**** Material to process

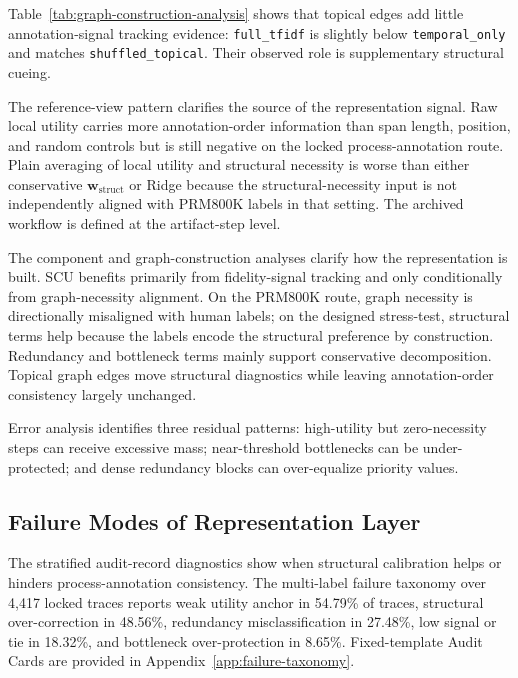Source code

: \documentclass[a4paper,fleqn]{cas-sc}
\newcommand{\wstruct}{\ensuremath{\mathbf{w}_{\mathrm{struct}}}}
\begin{document}
Table~\ref{tab:graph-construction-analysis} shows that topical edges add little annotation-signal tracking evidence: \texttt{full\_tfidf} is slightly below \texttt{temporal\_only} and matches \texttt{shuffled\_topical}. Their observed role is supplementary structural cueing.

The reference-view pattern clarifies the source of the representation signal. Raw local utility carries more annotation-order information than span length, position, and random controls but is still negative on the locked process-annotation route. Plain averaging of local utility and structural necessity is worse than either conservative \wstruct{} or Ridge because the structural-necessity input is not independently aligned with PRM800K labels in that setting. The archived workflow is defined at the artifact-step level.

The component and graph-construction analyses clarify how the representation is built. SCU benefits primarily from fidelity-signal tracking and only conditionally from graph-necessity alignment. On the PRM800K route, graph necessity is directionally misaligned with human labels; on the designed stress-test, structural terms help because the labels encode the structural preference by construction. Redundancy and bottleneck terms mainly support conservative decomposition. Topical graph edges move structural diagnostics while leaving annotation-order consistency largely unchanged.

Error analysis identifies three residual patterns: high-utility but zero-necessity steps can receive excessive mass; near-threshold bottlenecks can be under-protected; and dense redundancy blocks can over-equalize priority values.

\subsection{Failure Modes of Representation Layer}
\label{sec:prm800k-error}

The stratified audit-record diagnostics show when structural calibration helps or hinders process-annotation consistency. The multi-label failure taxonomy over 4,417 locked traces reports weak utility anchor in 54.79\% of traces, structural over-correction in 48.56\%, redundancy misclassification in 27.48\%, low signal or tie in 18.32\%, and bottleneck over-protection in 8.65\%. Fixed-template Audit Cards are provided in Appendix~\ref{app:failure-taxonomy}.
\end{document}
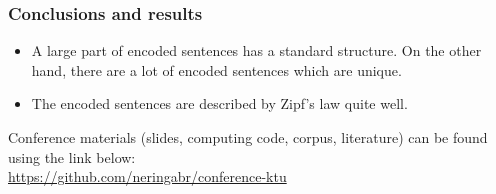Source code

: \documentclass{beamer}
\begin{document}

\begin{frame}
\frametitle{Conclusions and results}
\begin{itemize}
\item A large part of encoded sentences has a standard structure. On the 
other hand, there are a lot of encoded sentences which are unique.
\item The encoded sentences are described by Zipf's law quite well.
\end{itemize}
\end{frame}

\begin{frame}
\begin{center}
Conference materials (slides, computing code, corpus, literature) can be found
using the link below: \\
\href{https://github.com/neringabr/conference-ktu}{https://github.com/neringabr/conference-ktu}
\end{center}
\end{frame}
\end{document}
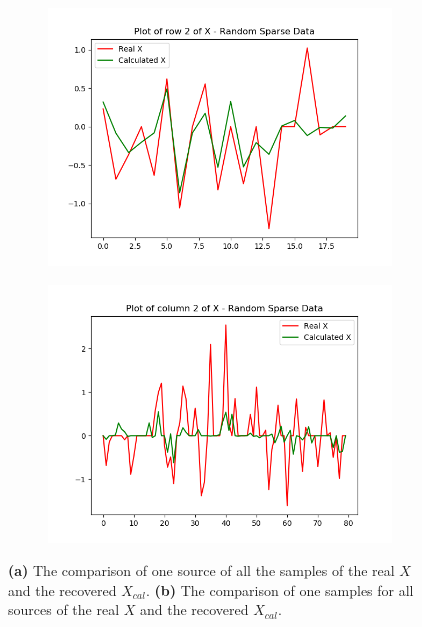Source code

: \begin{figure}[H]
\centering
\begin{subfigure}{0.49\textwidth}
\centering
\includegraphics[width=\textwidth]{figures/cases/case1_1.png}
\caption{}
\label{fig:case1_1}
\end{subfigure}
\begin{subfigure}{0.49\textwidth}
\includegraphics[width=\textwidth]{figures/cases/case1_2.png}
\caption{}
\label{fig:case1_2}
\end{subfigure}
\caption{\textbf{(a)} The comparison of one source of all the samples of the real $X$ and the recovered $X_{cal}$. \textbf{(b)} The comparison of one samples for all sources of the real $X$ and the recovered $X_{cal}$.}
\end{figure}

********

Before printing anything, remove the pictures; then print all the records exactly.

Source code

: \documentclass[a4paper,fleqn]{cas-sc}
\newcommand{\wstruct}{\ensuremath{\mathbf{w}_{\mathrm{struct}}}}
\begin{document}
Table~\ref{tab:graph-construction-analysis} shows that topical edges add little annotation-signal tracking evidence: \texttt{full\_tfidf} is slightly below \texttt{temporal\_only} and matches \texttt{shuffled\_topical}. Their observed role is supplementary structural cueing.

The reference-view pattern clarifies the source of the representation signal. Raw local utility carries more annotation-order information than span length, position, and random controls but is still negative on the locked process-annotation route. Plain averaging of local utility and structural necessity is worse than either conservative \wstruct{} or Ridge because the structural-necessity input is not independently aligned with PRM800K labels in that setting. The archived workflow is defined at the artifact-step level.

The component and graph-construction analyses clarify how the representation is built. SCU benefits primarily from fidelity-signal tracking and only conditionally from graph-necessity alignment. On the PRM800K route, graph necessity is directionally misaligned with human labels; on the designed stress-test, structural terms help because the labels encode the structural preference by construction. Redundancy and bottleneck terms mainly support conservative decomposition. Topical graph edges move structural diagnostics while leaving annotation-order consistency largely unchanged.

Error analysis identifies three residual patterns: high-utility but zero-necessity steps can receive excessive mass; near-threshold bottlenecks can be under-protected; and dense redundancy blocks can over-equalize priority values.

\subsection{Failure Modes of Representation Layer}
\label{sec:prm800k-error}

The stratified audit-record diagnostics show when structural calibration helps or hinders process-annotation consistency. The multi-label failure taxonomy over 4,417 locked traces reports weak utility anchor in 54.79\% of traces, structural over-correction in 48.56\%, redundancy misclassification in 27.48\%, low signal or tie in 18.32\%, and bottleneck over-protection in 8.65\%. Fixed-template Audit Cards are provided in Appendix~\ref{app:failure-taxonomy}.
\end{document}
Source code

: \documentclass{beamer}
\begin{document}

\begin{frame}
\frametitle{Conclusions and results}
\begin{itemize}
\item A large part of encoded sentences has a standard structure. On the 
other hand, there are a lot of encoded sentences which are unique.
\item The encoded sentences are described by Zipf's law quite well.
\end{itemize}
\end{frame}

\begin{frame}
\begin{center}
Conference materials (slides, computing code, corpus, literature) can be found
using the link below: \\
\href{https://github.com/neringabr/conference-ktu}{https://github.com/neringabr/conference-ktu}
\end{center}
\end{frame}
\end{document}
Source code

: \begin{figure}[H]
\centering
\begin{subfigure}{0.49\textwidth}
\centering
\includegraphics[width=\textwidth]{figures/cases/case1_1.png}
\caption{}
\label{fig:case1_1}
\end{subfigure}
\begin{subfigure}{0.49\textwidth}
\includegraphics[width=\textwidth]{figures/cases/case1_2.png}
\caption{}
\label{fig:case1_2}
\end{subfigure}
\caption{\textbf{(a)} The comparison of one source of all the samples of the real $X$ and the recovered $X_{cal}$. \textbf{(b)} The comparison of one samples for all sources of the real $X$ and the recovered $X_{cal}$.}
\end{figure}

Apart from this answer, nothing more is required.